**Exercise directions:**
From the line containing "is not zero." through the last line of the entries, set down every line exactly and add nothing.

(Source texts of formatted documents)
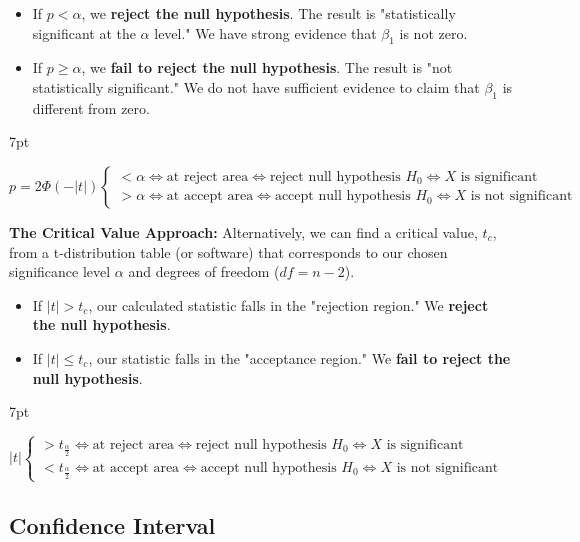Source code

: \documentclass{article}
\providecommand{\tightlist}{
  \setlength{\itemsep}{0pt}
  \setlength{\parskip}{0pt}}
\newenvironment{blueblock}{
\def\FrameCommand{
  \hspace{1pt}
    {\color{DarkBlue}
    \vrule width 2pt}
    {\color{blueshade}
    \vrule width 4pt}
  \colorbox{blueshade}
}
\MakeFramed{
  \advance
  \hsize-
  \width
  \FrameRestore}
\noindent\hspace{-4.55pt}%
\begin{adjustwidth}{}{7pt}
\vspace{2pt}\vspace{2pt}
}
{\vspace{2pt}\end{adjustwidth}\endMakeFramed}
\begin{document}
\begin{itemize}
\tightlist
  \item If $p < \alpha$, we \textbf{reject the null hypothesis}. The result is "statistically significant at the $\alpha$ level." We have strong evidence that $\beta_1$ is not zero.
  \item If $p \ge \alpha$, we \textbf{fail to reject the null hypothesis}. The result is "not statistically significant." We do not have sufficient evidence to claim that $\beta_1$ is different from zero.
\end{itemize}

\begin{blueblock}
$p=2 \Phi(-|t|) 
\begin{cases}
  < \alpha \iff \text{at reject area} \iff \text{reject null hypothesis $H_0$} \iff \text{$X$ is significant}
  \\
  > \alpha \iff \text{at accept area} \iff \text{accept null hypothesis $H_0$} \iff \text{$X$ is not significant}
\end{cases}$
\end{blueblock}



\textbf{The Critical Value Approach:} Alternatively, we can find a critical value, $t_c$, from a t-distribution table (or software) that corresponds to our chosen significance level $\alpha$ and degrees of freedom ($df=n-2$).

\begin{itemize}
\tightlist
  \item If $|t| > t_c$, our calculated statistic falls in the "rejection region." We \textbf{reject the null hypothesis}.
  \item If $|t| \le t_c$, our statistic falls in the "acceptance region." We \textbf{fail to reject the null hypothesis}.
\end{itemize}


\begin{blueblock}
$|t|
\begin{cases}
>t_{\frac{\alpha}{2}} \iff \text{at reject area} \iff \text{reject null hypothesis $H_0$} \iff \text{$X$ is significant}
\\
<t_{\frac{\alpha}{2}} \iff \text{at accept area} \iff \text{accept null hypothesis $H_0$} \iff \text{$X$ is not significant}
\end{cases}$
\end{blueblock}



\subsection{Confidence Interval} %
\label{subp:confidence_interval}
\end{document}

**Solution to this problem:**
  \item If $p < \alpha$, we \textbf{reject the null hypothesis}. The result is "statistically significant at the $\alpha$ level." We have strong evidence that $\beta_1$ is not zero.
  \item If $p \ge \alpha$, we \textbf{fail to reject the null hypothesis}. The result is "not statistically significant." We do not have sufficient evidence to claim that $\beta_1$ is different from zero.
\end{itemize}

\begin{blueblock}
$p=2 \Phi(-|t|) 
\begin{cases}
  < \alpha \iff \text{at reject area} \iff \text{reject null hypothesis $H_0$} \iff \text{$X$ is significant}
  \\
  > \alpha \iff \text{at accept area} \iff \text{accept null hypothesis $H_0$} \iff \text{$X$ is not significant}
\end{cases}$
\end{blueblock}



\textbf{The Critical Value Approach:} Alternatively, we can find a critical value, $t_c$, from a t-distribution table (or software) that corresponds to our chosen significance level $\alpha$ and degrees of freedom ($df=n-2$).

\begin{itemize}
\tightlist
  \item If $|t| > t_c$, our calculated statistic falls in the "rejection region." We \textbf{reject the null hypothesis}.
  \item If $|t| \le t_c$, our statistic falls in the "acceptance region." We \textbf{fail to reject the null hypothesis}.
\end{itemize}


\begin{blueblock}
$|t|
\begin{cases}
>t_{\frac{\alpha}{2}} \iff \text{at reject area} \iff \text{reject null hypothesis $H_0$} \iff \text{$X$ is significant}
\\
<t_{\frac{\alpha}{2}} \iff \text{at accept area} \iff \text{accept null hypothesis $H_0$} \iff \text{$X$ is not significant}
\end{cases}$
\end{blueblock}



\subsection{Confidence Interval} %
\label{subp:confidence_interval}
\end{document}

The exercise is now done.